У меня заныли виски и затылок, как будто от небольшого скачка давления. Менее всего мне хотелось, чтобы г-н Шимон Холберг, к которому я уже испытывал вполне искреннюю симпатию и безусловное уважение, оказался заурядным шпиком. Конечно, он не походил на осведомителя, каким я его себе представлял. Но, может быть, я неправильно представлял себе осведомителя?

Вернувшись домой, я застал Холберга сидящим у окна на ящике в привычной позе нахохлившейся птицы. Пальто, которое он не снял, спадало широкими складками, вызывая ассоциацию со сложенными крыльями.

– Вот и вы, доктор, – приветствовал он меня. – Берите кресло – я имею в виду вон тот ящик – и присаживайтесь.
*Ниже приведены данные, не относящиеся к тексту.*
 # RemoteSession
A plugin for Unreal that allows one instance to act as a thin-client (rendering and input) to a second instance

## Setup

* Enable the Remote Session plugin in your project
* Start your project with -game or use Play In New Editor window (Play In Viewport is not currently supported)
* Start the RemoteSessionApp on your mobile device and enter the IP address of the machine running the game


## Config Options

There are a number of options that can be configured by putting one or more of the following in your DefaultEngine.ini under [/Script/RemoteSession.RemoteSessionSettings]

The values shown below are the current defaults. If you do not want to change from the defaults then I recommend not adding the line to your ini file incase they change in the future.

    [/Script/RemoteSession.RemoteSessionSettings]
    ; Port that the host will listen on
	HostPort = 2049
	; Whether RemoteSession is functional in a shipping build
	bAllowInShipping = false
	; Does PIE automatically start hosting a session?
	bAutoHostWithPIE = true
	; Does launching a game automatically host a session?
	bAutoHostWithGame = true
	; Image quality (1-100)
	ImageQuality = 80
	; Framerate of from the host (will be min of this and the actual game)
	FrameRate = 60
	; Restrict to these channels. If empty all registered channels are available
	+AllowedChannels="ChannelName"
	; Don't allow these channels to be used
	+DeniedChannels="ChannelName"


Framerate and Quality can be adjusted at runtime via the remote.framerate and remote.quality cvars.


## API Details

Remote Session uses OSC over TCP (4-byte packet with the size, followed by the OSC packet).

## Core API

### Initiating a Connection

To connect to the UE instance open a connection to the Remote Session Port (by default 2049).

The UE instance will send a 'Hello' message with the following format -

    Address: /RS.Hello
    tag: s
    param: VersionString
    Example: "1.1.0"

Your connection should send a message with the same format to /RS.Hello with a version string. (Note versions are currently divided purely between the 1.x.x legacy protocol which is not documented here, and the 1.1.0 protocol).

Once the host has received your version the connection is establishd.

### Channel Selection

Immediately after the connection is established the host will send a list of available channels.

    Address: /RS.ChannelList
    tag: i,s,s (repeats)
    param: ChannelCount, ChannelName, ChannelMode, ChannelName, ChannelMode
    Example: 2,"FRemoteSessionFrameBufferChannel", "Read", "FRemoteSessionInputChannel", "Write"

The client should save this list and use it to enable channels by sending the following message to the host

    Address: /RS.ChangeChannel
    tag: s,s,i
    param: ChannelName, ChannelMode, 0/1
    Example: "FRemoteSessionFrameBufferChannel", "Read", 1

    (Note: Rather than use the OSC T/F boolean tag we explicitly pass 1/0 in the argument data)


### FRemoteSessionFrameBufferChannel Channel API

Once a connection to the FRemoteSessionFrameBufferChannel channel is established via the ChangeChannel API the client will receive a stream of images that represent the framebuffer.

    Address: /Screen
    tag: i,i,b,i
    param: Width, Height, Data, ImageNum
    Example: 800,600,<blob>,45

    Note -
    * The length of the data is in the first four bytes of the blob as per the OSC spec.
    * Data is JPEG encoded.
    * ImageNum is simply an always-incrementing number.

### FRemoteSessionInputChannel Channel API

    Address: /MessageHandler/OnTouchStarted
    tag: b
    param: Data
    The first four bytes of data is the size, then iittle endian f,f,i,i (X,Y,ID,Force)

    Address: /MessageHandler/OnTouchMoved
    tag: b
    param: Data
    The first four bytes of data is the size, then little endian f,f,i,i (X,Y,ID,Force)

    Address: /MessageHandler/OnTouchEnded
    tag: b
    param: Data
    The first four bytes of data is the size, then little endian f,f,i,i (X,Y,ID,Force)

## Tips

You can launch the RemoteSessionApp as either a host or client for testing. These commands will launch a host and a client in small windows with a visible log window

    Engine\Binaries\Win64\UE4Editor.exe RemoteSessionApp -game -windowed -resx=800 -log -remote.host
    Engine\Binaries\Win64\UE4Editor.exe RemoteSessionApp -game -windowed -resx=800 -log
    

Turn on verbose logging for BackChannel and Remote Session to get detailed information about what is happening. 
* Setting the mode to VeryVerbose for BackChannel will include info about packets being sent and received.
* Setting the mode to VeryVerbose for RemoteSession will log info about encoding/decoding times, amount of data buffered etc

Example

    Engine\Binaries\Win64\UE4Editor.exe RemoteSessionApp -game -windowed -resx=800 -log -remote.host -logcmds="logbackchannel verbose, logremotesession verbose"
Сегодня я вас кое-чем порадую.

Я последовал приглашению, раздумывая, спросить ли его о странной встрече, свидетелем которой невольно стал.

– Вы ведь курильщик, верно? – спросил Холберг. – Впрочем, что я спрашиваю. Недавно вы сами признавались в том, что мучаетесь без табака больше, чем от недостатка еды.

Действительно, не далее как вчера я мельком упомянул о периодически возникавшем у меня желании закурить.

– Ну вот, – он заговорщически подмигнул и извлек из кармана небольшой сверток – тот самый, полученный от неизвестного. – Угадайте, что здесь?

Я молча пожал плечами. Холберг неторопливо развернул оберточную бумагу и показал мне плоскую черную картонную коробку с золотым тиснением. Раскрыв ее, он торжественно протянул мне.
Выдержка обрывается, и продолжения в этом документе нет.